▶ **Task objective**
Write the records out exactly as they read, but not the pictures.

[Items from a data source]

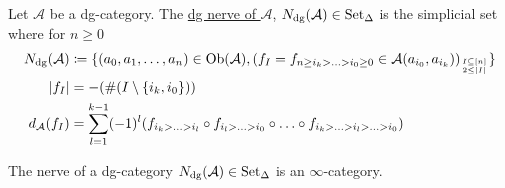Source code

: \begin{defi}
	Let $ \mathcal{ A } $ be a dg-category. 
	The \underline{dg nerve of $ \mathcal{ A } $}, $ N_{ \operatorname{dg} } ( \mathcal{ A } ) \in \operatorname{Set}_{\Delta} $ is the simplicial set where for $ n \geq 0 $
	\begin{align*}
		N_{ \operatorname{dg} } ( \mathcal{ A } ) 
		&\coloneqq 
		\{ ( a_0 , a_1 , \dotsc , a_n ) \in \operatorname{Ob} ( \mathcal{ A } ) , ( f_I = f_{ n \geq i_k > \dotsc > i_0 \geq 0 } \in \mathcal{ A } ( a_{ i_0 } , a_{ i_k } ) )_{ I \subseteq [ n ] \atop 2 \leq \lvert I \rvert } \}
		\\
		\lvert f_I \rvert 
		&=
		- ( \# ( I \setminus \{ i_k , i_0 \} ) ) 
		\\
		d_{ \mathcal{ A } } ( f_I ) 
		&=
		\sum_{ l = 1 }^{ k - 1 } ( - 1 )^l ( f_{ i_k > \dotsc > i_l } \circ f_{ i_l > \dotsc > i_0 } \circ \dotsc \circ f_{ i_k > \dotsc > i_l > \dotsc > i_0 })
	\end{align*}
\end{defi}

\begin{thm}
	The nerve of a dg-category $ N_{ \operatorname{dg} } ( \mathcal{ A } ) \in \operatorname{Set}_{\Delta} $ is an $ \infty $-category.
\end{thm}

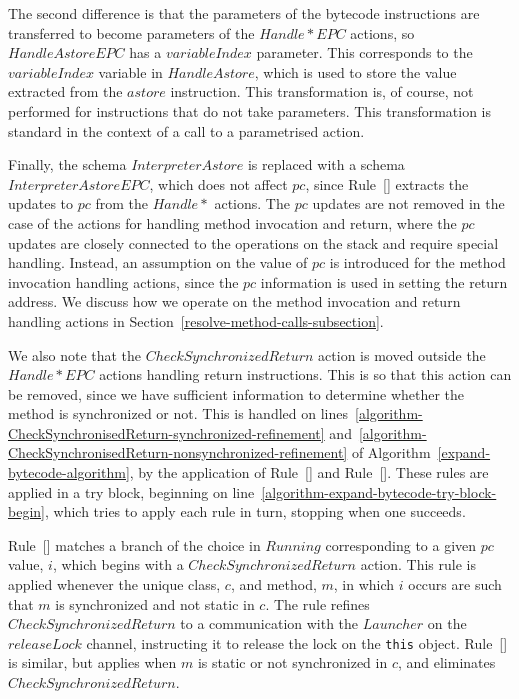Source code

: The second difference is that the parameters of the bytecode
instructions are transferred to become parameters of the
$Handle{*}EPC$ actions, so $HandleAstoreEPC$ has a $variableIndex$
parameter.
This corresponds to the $variableIndex$ variable in $HandleAstore$,
which is used to store the value extracted from the $astore$
instruction.
This transformation is, of course, not performed for instructions that
do not take parameters.
This transformation is standard in the context of a call to a
parametrised action.

Finally, the schema $InterpreterAstore$ is replaced with a schema
$InterpreterAstoreEPC$, which does not affect $pc$, since
Rule~[] extracts the
updates to $pc$ from the $Handle{*}$ actions.
The $pc$ updates are not removed in the case of the actions for
handling method invocation and return, where the $pc$ updates are
closely connected to the operations on the stack and require special
handling.
Instead, an assumption on the value of $pc$ is introduced for the
method invocation handling actions, since the $pc$ information is used
in setting the return address.
We discuss how we operate on the method invocation and return handling
actions in Section~\ref{resolve-method-calls-subsection}.

We also note that the $CheckSynchronizedReturn$ action is moved
outside the $Handle{*}EPC$ actions handling return instructions.
This is so that this action can be removed, since we have sufficient
information to determine whether the method is synchronized or not.
This is handled on
lines~\ref{algorithm-CheckSynchronisedReturn-synchronized-refinement}
and~\ref{algorithm-CheckSynchronisedReturn-nonsynchronized-refinement}
of Algorithm~\ref{expand-bytecode-algorithm}, by the application of
Rule~[]
and
Rule~[].
These rules are applied in a try block, beginning on
line~\ref{algorithm-expand-bytecode-try-block-begin}, which tries to
apply each rule in turn, stopping when one succeeds.

Rule~[]
matches a branch of the choice in $Running$ corresponding to a given
$pc$ value, $i$, which begins with a $CheckSynchronizedReturn$ action.
This rule is applied whenever the unique class, $c$, and method, $m$,
in which $i$ occurs are such that $m$ is synchronized and not static
in $c$.
The rule refines $CheckSynchronizedReturn$ to a communication with the
$Launcher$ on the $releaseLock$ channel, instructing it to release the
lock on the \texttt{this} object.
Rule~[]
is similar, but applies when $m$ is static or not synchronized in $c$,
and eliminates $CheckSynchronizedReturn$.

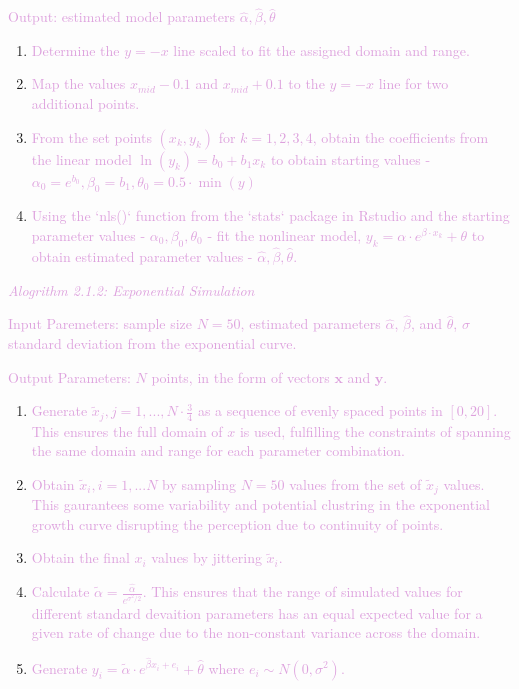 \documentclass[]{interact}
\theoremstyle{plain}%
\theoremstyle{definition}
\theoremstyle{remark}
\begin{document}
\textcolor{Plum}{Output: estimated model parameters $\hat\alpha, \hat\beta, \hat\theta$}

\begin{enumerate}
\def\labelenumi{\arabic{enumi}.}
\item
  \textcolor{Plum}{Determine the $y=-x$ line scaled to fit the assigned domain and range.}
\item
  \textcolor{Plum}{Map the values $x_{mid} - 0.1$ and $x_{mid} + 0.1$ to the $y=-x$ line for two additional points.}
\item
  \textcolor{Plum}{From the set points $(x_k, y_k)$ for $k = 1,2,3,4$, obtain the coefficients from the linear model $\ln(y_k) = b_0 +b_1x_k$ to obtain starting values - $\alpha_0 = e^{b_0}, \beta_0 =  b_1, \theta_0 = 0.5\cdot \min(y)$}
\item
  \textcolor{Plum}{Using the `nls()` function from the `stats` package in Rstudio and the starting parameter values - $\alpha_0, \beta_0, \theta_0$ - fit the nonlinear model, $y_k = \alpha\cdot e^{\beta\cdot x_k}+\theta$ to obtain estimated parameter values - $\hat\alpha, \hat\beta, \hat\theta.$}
\end{enumerate}

\textcolor{Plum}{\textit{Alogrithm 2.1.2: Exponential Simulation}}

\textcolor{Plum}{Input Paremeters: sample size $N = 50$, estimated parameters $\hat\alpha$, $\hat\beta$, and $\hat\theta$, $\sigma$ standard deviation from the exponential curve.}

\textcolor{Plum}{Output Parameters: $N$ points, in the form of vectors $\mathbf{x}$ and $\mathbf{y}$.}

\begin{enumerate}
\def\labelenumi{\arabic{enumi}.}
\item
  \textcolor{Plum}{Generate $\tilde x_j, j = 1,..., N\cdot \frac{3}{4}$ as a sequence of evenly spaced points in $[0,20]$. This ensures the full domain of $x$ is used, fulfilling the constraints of spanning the same domain and range for each parameter combination.}
\item
  \textcolor{Plum}{Obtain $\tilde x_i, i = 1,...N$ by sampling $N = 50$ values from the set of $\tilde x_j$ values. This gaurantees some variability and potential clustring in the exponential growth curve disrupting the perception due to continuity of points.}
\item
  \textcolor{Plum}{Obtain the final $x_i$ values by jittering $\tilde x_i$.}
\item
  \textcolor{Plum}{Calculate $\tilde\alpha = \frac{\hat\alpha}{e^{\sigma^2/2}}.$ This ensures that the range of simulated values for different standard devaition parameters has an equal expected value for a given rate of change due to the non-constant variance across the domain.}
\item
  \textcolor{Plum}{Generate $y_i = \tilde\alpha\cdot e^{\hat\beta x_i + e_i}+\hat\theta$ where $e_i\sim N(0,\sigma^2).$}
\end{enumerate}
\end{document}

▶ **Completed task**
Source code

: \begin{defi}
	Let $ \mathcal{ A } $ be a dg-category. 
	The \underline{dg nerve of $ \mathcal{ A } $}, $ N_{ \operatorname{dg} } ( \mathcal{ A } ) \in \operatorname{Set}_{\Delta} $ is the simplicial set where for $ n \geq 0 $
	\begin{align*}
		N_{ \operatorname{dg} } ( \mathcal{ A } ) 
		&\coloneqq 
		\{ ( a_0 , a_1 , \dotsc , a_n ) \in \operatorname{Ob} ( \mathcal{ A } ) , ( f_I = f_{ n \geq i_k > \dotsc > i_0 \geq 0 } \in \mathcal{ A } ( a_{ i_0 } , a_{ i_k } ) )_{ I \subseteq [ n ] \atop 2 \leq \lvert I \rvert } \}
		\\
		\lvert f_I \rvert 
		&=
		- ( \# ( I \setminus \{ i_k , i_0 \} ) ) 
		\\
		d_{ \mathcal{ A } } ( f_I ) 
		&=
		\sum_{ l = 1 }^{ k - 1 } ( - 1 )^l ( f_{ i_k > \dotsc > i_l } \circ f_{ i_l > \dotsc > i_0 } \circ \dotsc \circ f_{ i_k > \dotsc > i_l > \dotsc > i_0 })
	\end{align*}
\end{defi}

\begin{thm}
	The nerve of a dg-category $ N_{ \operatorname{dg} } ( \mathcal{ A } ) \in \operatorname{Set}_{\Delta} $ is an $ \infty $-category.
\end{thm}

Source code

: The second difference is that the parameters of the bytecode
instructions are transferred to become parameters of the
$Handle{*}EPC$ actions, so $HandleAstoreEPC$ has a $variableIndex$
parameter.
This corresponds to the $variableIndex$ variable in $HandleAstore$,
which is used to store the value extracted from the $astore$
instruction.
This transformation is, of course, not performed for instructions that
do not take parameters.
This transformation is standard in the context of a call to a
parametrised action.

Finally, the schema $InterpreterAstore$ is replaced with a schema
$InterpreterAstoreEPC$, which does not affect $pc$, since
Rule~[] extracts the
updates to $pc$ from the $Handle{*}$ actions.
The $pc$ updates are not removed in the case of the actions for
handling method invocation and return, where the $pc$ updates are
closely connected to the operations on the stack and require special
handling.
Instead, an assumption on the value of $pc$ is introduced for the
method invocation handling actions, since the $pc$ information is used
in setting the return address.
We discuss how we operate on the method invocation and return handling
actions in Section~\ref{resolve-method-calls-subsection}.

We also note that the $CheckSynchronizedReturn$ action is moved
outside the $Handle{*}EPC$ actions handling return instructions.
This is so that this action can be removed, since we have sufficient
information to determine whether the method is synchronized or not.
This is handled on
lines~\ref{algorithm-CheckSynchronisedReturn-synchronized-refinement}
and~\ref{algorithm-CheckSynchronisedReturn-nonsynchronized-refinement}
of Algorithm~\ref{expand-bytecode-algorithm}, by the application of
Rule~[]
and
Rule~[].
These rules are applied in a try block, beginning on
line~\ref{algorithm-expand-bytecode-try-block-begin}, which tries to
apply each rule in turn, stopping when one succeeds.

Rule~[]
matches a branch of the choice in $Running$ corresponding to a given
$pc$ value, $i$, which begins with a $CheckSynchronizedReturn$ action.
This rule is applied whenever the unique class, $c$, and method, $m$,
in which $i$ occurs are such that $m$ is synchronized and not static
in $c$.
The rule refines $CheckSynchronizedReturn$ to a communication with the
$Launcher$ on the $releaseLock$ channel, instructing it to release the
lock on the \texttt{this} object.
Rule~[]
is similar, but applies when $m$ is static or not synchronized in $c$,
and eliminates $CheckSynchronizedReturn$.

 \documentclass[]{interact}
\theoremstyle{plain}%
\theoremstyle{definition}
\theoremstyle{remark}
\begin{document}
\textcolor{Plum}{Output: estimated model parameters $\hat\alpha, \hat\beta, \hat\theta$}

\begin{enumerate}
\def\labelenumi{\arabic{enumi}.}
\item
  \textcolor{Plum}{Determine the $y=-x$ line scaled to fit the assigned domain and range.}
\item
  \textcolor{Plum}{Map the values $x_{mid} - 0.1$ and $x_{mid} + 0.1$ to the $y=-x$ line for two additional points.}
\item
  \textcolor{Plum}{From the set points $(x_k, y_k)$ for $k = 1,2,3,4$, obtain the coefficients from the linear model $\ln(y_k) = b_0 +b_1x_k$ to obtain starting values - $\alpha_0 = e^{b_0}, \beta_0 =  b_1, \theta_0 = 0.5\cdot \min(y)$}
\item
  \textcolor{Plum}{Using the `nls()` function from the `stats` package in Rstudio and the starting parameter values - $\alpha_0, \beta_0, \theta_0$ - fit the nonlinear model, $y_k = \alpha\cdot e^{\beta\cdot x_k}+\theta$ to obtain estimated parameter values - $\hat\alpha, \hat\beta, \hat\theta.$}
\end{enumerate}

\textcolor{Plum}{\textit{Alogrithm 2.1.2: Exponential Simulation}}

\textcolor{Plum}{Input Paremeters: sample size $N = 50$, estimated parameters $\hat\alpha$, $\hat\beta$, and $\hat\theta$, $\sigma$ standard deviation from the exponential curve.}

\textcolor{Plum}{Output Parameters: $N$ points, in the form of vectors $\mathbf{x}$ and $\mathbf{y}$.}

\begin{enumerate}
\def\labelenumi{\arabic{enumi}.}
\item
  \textcolor{Plum}{Generate $\tilde x_j, j = 1,..., N\cdot \frac{3}{4}$ as a sequence of evenly spaced points in $[0,20]$. This ensures the full domain of $x$ is used, fulfilling the constraints of spanning the same domain and range for each parameter combination.}
\item
  \textcolor{Plum}{Obtain $\tilde x_i, i = 1,...N$ by sampling $N = 50$ values from the set of $\tilde x_j$ values. This gaurantees some variability and potential clustring in the exponential growth curve disrupting the perception due to continuity of points.}
\item
  \textcolor{Plum}{Obtain the final $x_i$ values by jittering $\tilde x_i$.}
\item
  \textcolor{Plum}{Calculate $\tilde\alpha = \frac{\hat\alpha}{e^{\sigma^2/2}}.$ This ensures that the range of simulated values for different standard devaition parameters has an equal expected value for a given rate of change due to the non-constant variance across the domain.}
\item
  \textcolor{Plum}{Generate $y_i = \tilde\alpha\cdot e^{\hat\beta x_i + e_i}+\hat\theta$ where $e_i\sim N(0,\sigma^2).$}
\end{enumerate}
\end{document}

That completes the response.